- TASK
Look through the data below and extract, unchanged, the lines from the one that contains "pg_hint_plan - управление" to the one that contains "установить расширение ( [в", both included.

- DATA IN THIS EXERCISE
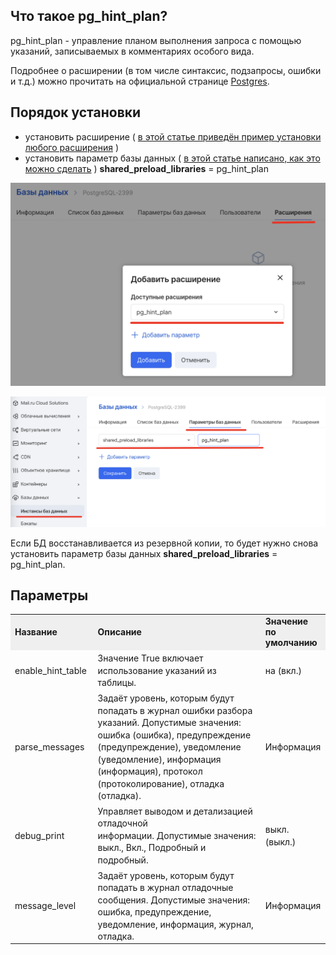Что такое pg_hint_plan?
-------------------------

pg_hint_plan - управление планом выполнения запроса с помощью указаний, записываемых в комментариях особого вида. 

Подробнее о расширении (в том числе синтаксис, подзапросы, ошибки и т.д.) можно прочитать на официальной странице [Postgres](https://postgrespro.ru/docs/enterprise/12/pg-hint-plan).[](https://postgrespro.ru/docs/enterprise/12/pg-hint-plan)

Порядок установки
-----------------

*   установить расширение ( [в этой статье приведён пример установки любого расширения](https://mcs.mail.ru/help/ru_RU/db-extensions/postgis-pgcrypto) )
*   установить параметр базы данных ( [в этой статье написано, как это можно сделать](https://mcs.mail.ru/help/ru_RU/manage-db/db-flags-options) ) **shared_preload_libraries** = pg_hint_plan

![](./assets/helpjuice_production-2fuploads-2fupload-2fimage-2f7055-2fdirect-2f1624538710450-1624538710450.png)

![](./assets/helpjuice_production-2fuploads-2fupload-2fimage-2f7055-2fdirect-2f1624455467480-1624455467480.png)

Если БД восстанавливается из резервной копии, то будет нужно снова установить параметр базы данных **shared_preload_libraries** = pg_hint_plan.

Параметры
---------

<table><tbody><tr><td style="width: 21.5318%; background-color: rgb(239, 239, 239);"><strong><font style="vertical-align: inherit;"><font style="vertical-align: inherit;">Название</font></font></strong></td><td style="width: 57.7135%; background-color: rgb(239, 239, 239);"><strong><font style="vertical-align: inherit;"><font style="vertical-align: inherit;">Описание</font></font></strong></td><td style="width: 20.5273%; background-color: rgb(239, 239, 239);"><strong><font style="vertical-align: inherit;"><font style="vertical-align: inherit;">Значение по умолчанию</font></font></strong></td></tr><tr><td style="width: 21.5318%;"><font style="vertical-align: inherit;"><font style="vertical-align: inherit;">enable_hint_table&nbsp;</font></font></td><td style="width: 57.7135%;"><font style="vertical-align: inherit;"><font style="vertical-align: inherit;">Значение True включает использование указаний из таблицы.</font></font></td><td style="width: 20.5273%;"><font style="vertical-align: inherit;"><font style="vertical-align: inherit;">на (вкл.)</font></font></td></tr><tr><td style="width: 21.5318%;"><font style="vertical-align: inherit;"><font style="vertical-align: inherit;">parse_messages&nbsp;</font></font></td><td style="width: 57.7135%;"><font style="vertical-align: inherit;"><font style="vertical-align: inherit;">Задаёт уровень, которым будут попадать в журнал ошибки разбора указаний.&nbsp;</font><font style="vertical-align: inherit;">Допустимые значения: ошибка (ошибка), предупреждение (предупреждение), уведомление (уведомление), информация (информация), протокол (протоколирование), отладка (отладка).</font></font></td><td style="width: 20.5273%;"><font style="vertical-align: inherit;"><font style="vertical-align: inherit;">Информация</font></font></td></tr><tr><td style="width: 21.5318%;"><font style="vertical-align: inherit;"><font style="vertical-align: inherit;">debug_print&nbsp;</font></font></td><td style="width: 57.7135%;"><font style="vertical-align: inherit;"><font style="vertical-align: inherit;">Управляет выводом и детализацией отладочной информации.&nbsp;</font><font style="vertical-align: inherit;">Допустимые значения: выкл., Вкл., Подробный и подробный.</font></font></td><td style="width: 20.5273%;"><font style="vertical-align: inherit;"><font style="vertical-align: inherit;">выкл. (выкл.)</font></font></td></tr><tr><td style="width: 21.5318%;"><font style="vertical-align: inherit;"><font style="vertical-align: inherit;">message_level</font></font></td><td style="width: 57.7135%;"><font style="vertical-align: inherit;"><font style="vertical-align: inherit;">Задаёт уровень, которым будут попадать в журнал отладочные сообщения.&nbsp;</font><font style="vertical-align: inherit;">Допустимые значения: ошибка, предупреждение, уведомление, информация, журнал, отладка.</font></font></td><td style="width: 20.5273%;"><font style="vertical-align: inherit;"><font style="vertical-align: inherit;">Информация</font></font></td></tr></tbody></table>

- ANSWER SECTION
pg_hint_plan - управление планом выполнения запроса с помощью указаний, записываемых в комментариях особого вида. 

Подробнее о расширении (в том числе синтаксис, подзапросы, ошибки и т.д.) можно прочитать на официальной странице [Postgres](https://postgrespro.ru/docs/enterprise/12/pg-hint-plan).[](https://postgrespro.ru/docs/enterprise/12/pg-hint-plan)

Порядок установки
-----------------

*   установить расширение ( [в этой статье приведён пример установки любого расширения](https://mcs.mail.ru/help/ru_RU/db-extensions/postgis-pgcrypto) )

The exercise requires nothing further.